It seems an unfortunate fact that a number of good, safety conscious construction companies are being precluded, or seriously handicapped from bidding/winning projects due to the increasingly common practice by agencies, project owners and general contractors of using the Worker's Compensation Experience Modification Rate (EMR) as a measure of safety performance. EMR is not necessarily a correct indicator of safety performance. EMR is an insurance underwriting tool originally set up to measure an employer's Worker's Compensation claims experience and to adjust pricing accordingly. It also provides employers an incentive to reduce worker's compensation claims and associated costs by establishing effective safety and claims management systems.
Under this system, an employer with a calculated EMR of 1.00 is determined to have "average" loss experience for the governing class of their Worker's Compensation policy.

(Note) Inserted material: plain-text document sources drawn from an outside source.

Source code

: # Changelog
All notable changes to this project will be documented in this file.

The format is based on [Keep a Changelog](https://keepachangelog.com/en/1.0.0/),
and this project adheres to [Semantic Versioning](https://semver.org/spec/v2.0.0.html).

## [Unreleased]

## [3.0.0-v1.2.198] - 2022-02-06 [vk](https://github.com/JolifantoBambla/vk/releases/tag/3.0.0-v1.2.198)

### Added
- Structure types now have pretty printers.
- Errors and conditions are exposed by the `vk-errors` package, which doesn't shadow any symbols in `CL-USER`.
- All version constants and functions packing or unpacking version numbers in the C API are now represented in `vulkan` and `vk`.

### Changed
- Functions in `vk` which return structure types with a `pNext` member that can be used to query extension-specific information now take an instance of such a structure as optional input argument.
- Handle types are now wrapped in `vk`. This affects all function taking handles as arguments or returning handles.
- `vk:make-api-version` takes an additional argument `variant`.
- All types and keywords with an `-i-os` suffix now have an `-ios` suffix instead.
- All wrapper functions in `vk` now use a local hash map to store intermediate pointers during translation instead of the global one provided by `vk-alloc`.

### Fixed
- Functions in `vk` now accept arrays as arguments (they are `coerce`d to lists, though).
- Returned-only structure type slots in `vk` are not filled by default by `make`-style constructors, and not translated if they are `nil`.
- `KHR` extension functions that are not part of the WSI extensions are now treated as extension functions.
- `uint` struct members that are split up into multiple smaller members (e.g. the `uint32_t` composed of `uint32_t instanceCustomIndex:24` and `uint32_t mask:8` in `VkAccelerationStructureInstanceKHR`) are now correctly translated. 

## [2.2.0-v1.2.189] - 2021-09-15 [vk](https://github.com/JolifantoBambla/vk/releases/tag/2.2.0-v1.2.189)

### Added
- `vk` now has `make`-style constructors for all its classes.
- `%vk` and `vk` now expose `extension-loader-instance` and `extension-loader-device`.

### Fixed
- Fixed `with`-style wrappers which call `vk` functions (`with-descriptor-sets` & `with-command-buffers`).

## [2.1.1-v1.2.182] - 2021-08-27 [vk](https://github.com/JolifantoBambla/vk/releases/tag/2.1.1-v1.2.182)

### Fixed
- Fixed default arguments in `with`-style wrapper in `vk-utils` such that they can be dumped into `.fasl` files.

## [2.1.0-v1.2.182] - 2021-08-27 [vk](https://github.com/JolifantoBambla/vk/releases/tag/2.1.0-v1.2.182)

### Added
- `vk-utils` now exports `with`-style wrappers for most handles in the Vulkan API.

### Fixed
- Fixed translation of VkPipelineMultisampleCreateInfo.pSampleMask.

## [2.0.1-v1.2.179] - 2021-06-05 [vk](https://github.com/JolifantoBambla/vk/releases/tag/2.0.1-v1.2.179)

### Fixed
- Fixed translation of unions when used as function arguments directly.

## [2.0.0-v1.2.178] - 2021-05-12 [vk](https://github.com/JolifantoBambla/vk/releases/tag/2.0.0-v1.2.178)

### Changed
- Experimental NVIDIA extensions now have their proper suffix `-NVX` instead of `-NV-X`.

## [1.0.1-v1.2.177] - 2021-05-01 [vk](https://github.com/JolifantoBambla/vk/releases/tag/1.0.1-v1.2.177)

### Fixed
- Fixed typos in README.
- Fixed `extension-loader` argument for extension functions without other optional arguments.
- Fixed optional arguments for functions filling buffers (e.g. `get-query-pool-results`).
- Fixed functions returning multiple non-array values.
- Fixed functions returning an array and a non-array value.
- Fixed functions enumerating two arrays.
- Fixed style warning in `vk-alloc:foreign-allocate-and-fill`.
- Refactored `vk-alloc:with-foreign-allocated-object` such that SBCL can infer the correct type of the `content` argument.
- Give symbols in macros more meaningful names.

If the factor is greater than 1.00, the employer's claim performance, in terms of frequency and/or severity, is considered worse than average. Conversely, if the calculated EMR is less than 1.00, the employer's claim performance is considered to be better than the average governing class. EMRs are also trailing indicators. They measure the previous 3 policy years of claim costs, excluding the most recently expired policy year. Companies may have enacted many positive changes since those dates to help improve safety and claims management systems.
Good (safe) contractors can see their EMR increase for numerous reasons unrelated to safety. These include:
A new rate formula
Fewer dollars in the worker's compensation system
Payrolls down due to economy
Worker's compensation claims that are included in EMR that were unavoidable and may not reflect a "lack of safety"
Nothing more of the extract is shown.